Das erklärt, dass die Durchschaubarkeit
der Welt mit dem bisherigen Marxismus allein
nicht möglich ist.
Um die Aufgabe in noch gesteigerter Schwierigkeit
zu verdeutlichen, einige Konkretisierungen.
Der Zerfall des „realen Sozialismus“
hat ein trauriges Erbe hinterlassen. Da
sind einerseits die im wesentlichen dem
gescheiterten Sozialismus Verhafteten, von
mir „Altgläubige“ genannt,
und andrerseits die Opportunisten, die ich
Reformisten nenne, die vor allem mitregierungssüchtig
sind, weshalb sie alle wirkliche Opposition
tunlichst vermeiden, um nicht regierungsunfähig
zuu erscheinen.
Die Sprache der Opportunisten, der Hierarchie
der PDS, ist eine spezielle Heuchelei. Anpassung
heißt Opposition, Revisionismus heißt
Erneuerung, weniger Sozialismus heißt
mehr Sozialismus, durchlöcherte Friedenspolitik
heißt Friedenskampf usf.
Übrigens ist die Hauptkrankheit der
Linken nicht ihre Zerstrittenheit, sondern
ihre Selbstgenügsamkeit. Jeder weiß
alles besser, wozu streiten?
Klartext heißt den Punkt zu treffen,
wo es weh tut, und so weit zu gehen, dass
es weh tut. Beide Effekte sind Kriterien
des Klartextes. Und das in der Sache und
in der Person. Die Wechselwirkung zwischen
Person und Sache verlangt das.
Der Philosoph Ludwig Feuerbach sagt, wer
die Fackel der Wahrheit durch die Menge
trägt, wird manchen Bart versengen.
Richtiger ist, dass er Spießruten
läuft und von allen Seiten Haue kriegt.
Das geht mir seit 40 Jahren so, erst kürzlich
wieder in der PDS.
In einem Zeitungsartikel habe ich das Abgleiten
der PDS in die Verbürgerlichung kritisiert
und die dafür verantwortlichen Genossen
satirisch charakterisiert; so Gregor Gysi
als Eitelbeule und Lothar Bisky als Mehrwegflasche.

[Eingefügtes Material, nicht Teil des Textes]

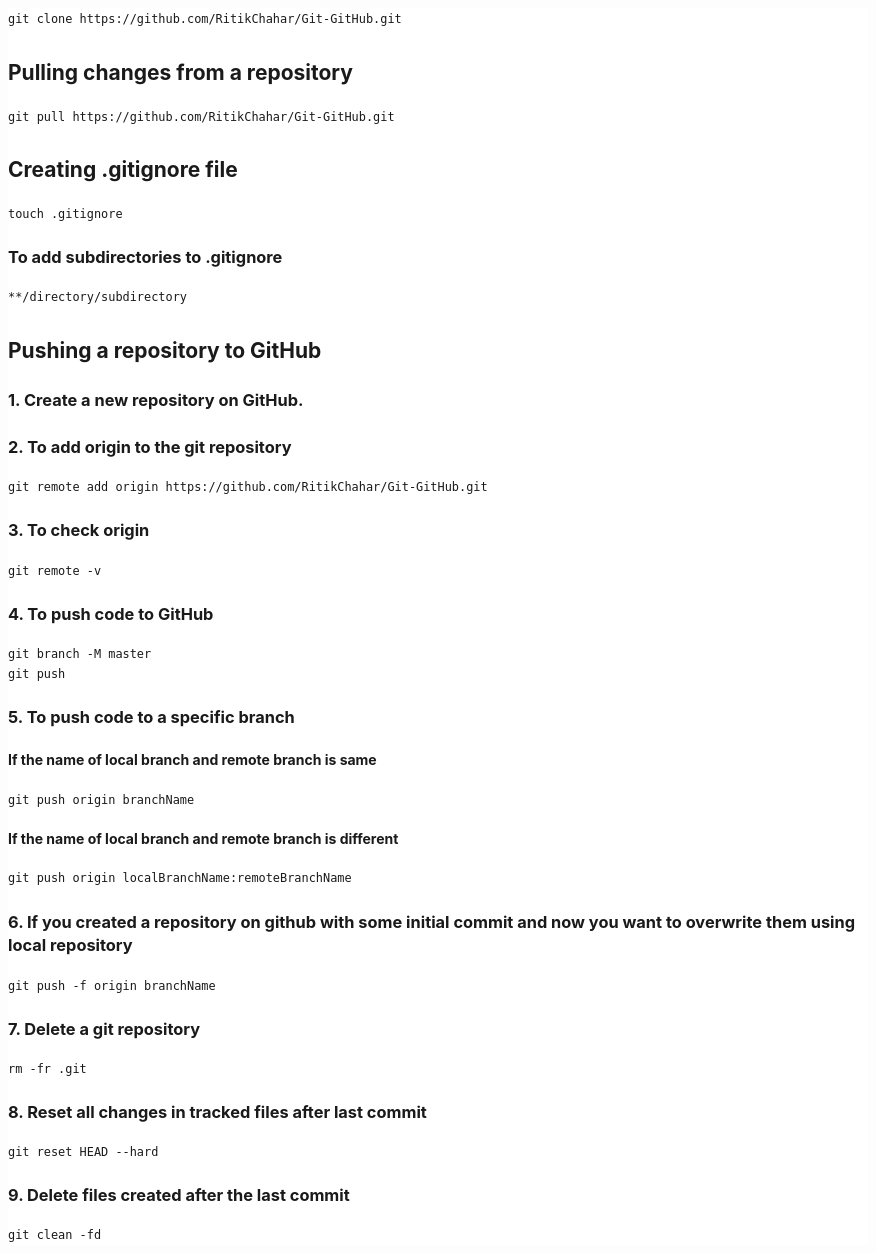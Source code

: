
 ```
git clone https://github.com/RitikChahar/Git-GitHub.git
```
## Pulling changes from a repository
```
git pull https://github.com/RitikChahar/Git-GitHub.git
```
## Creating .gitignore file
```
touch .gitignore
```
### To add subdirectories to .gitignore
```
**/directory/subdirectory
```
## Pushing a repository to GitHub
### 1. Create a new repository on GitHub.
### 2. To add origin to the git repository
```
git remote add origin https://github.com/RitikChahar/Git-GitHub.git 
```
### 3. To check origin
```
git remote -v
```
### 4. To push code to GitHub
```
git branch -M master
git push
```
### 5. To push code to a specific branch
#### If the name of local branch and remote branch is same 
```
git push origin branchName
```
#### If the name of local branch and remote branch is different
```
git push origin localBranchName:remoteBranchName
```
### 6. If you created a repository on github with some initial commit and now you want to overwrite them using local repository
```
git push -f origin branchName
```
### 7. Delete a git repository
```
rm -fr .git
```
### 8. Reset all changes in tracked files after last commit
```
git reset HEAD --hard
```
### 9. Delete files created after the last commit
```
git clean -fd
```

Das tat weh. Und prompt flog ich aus der
Partei. Nicht bessere Einsicht sondern die
Welle der Empörung, die der Rausschmiss
auslöste, bewog die höhere Schiedsinstanz,
den Rausschmiss aufzuheben. Dabei waren
Eigelbeule und Mehrwegflache noch Nettigkeiten,
gemessen an dem Schaden, den die beiden
angerichtet hatten.
Klartext verlangt manchmal auch Stehvermögen,
Mut und Voraussicht.
Die Geschichte, sagte ich, wird von Menschen
gemacht, die von der Geschichte gemacht
wurden. Da gibt es keine Ausnahme, aber
Unterschiede, beispielsweise zwischen Lenin
und Stalin. Auch Dimitroff macht keine Ausnahme,
wenn er während des Reichstagsbrandprozesses
die Alternative „Hammer oder Amboß“
sein stellt. Auch wenn er sich da auf Goethe
bezieht, mach das die Falschheit dieser
Alternative nicht besser. Die Klassenmoral,
die die Menschen in Schläger und Geschlagene
unterteilt, macht selbst hochkultivierte
Sozialisten befangen.
Da war doch die italienische Volkskomödie,
die Commendia dell’arte unbefangener.
Ihre Hymne lautete: Wir wollen sein nicht
Herr noch Knecht. Ein anderes Beispiel für
die Klassenmoral ist die Bescheidenheit.
Diesen Widersinn haben die unterdrückten
Klassen nicht erfunden. Aber ausgerechnet
sie allein sollen ihn befolgen. 3 mal 3
ist 7, sagte der Bescheidene. Und dafür
wird er auch noch gelobt. Klartext ist vielmehr,
wenn jeder das sagt, was er von sich hält,
nicht mehr, aber auch nicht weniger.
Klartext setzt voraus, dass ich unbedenklich
sein kann, dass ich nicht bedenken muß,
was der andere mir aus meiner ehrlichen
Rede für eine Schlinge dreht. Leben
wir in einer Welt, wo wir unbedenklich sein
können?
Und doch ist mir unbedenklich das schönste
Wort.
Klartext ist eine hohe Kunst. Wir können
sie in dieser Welt nur mühsam erlernen.
Aber wir sollten uns immerhin bemühen.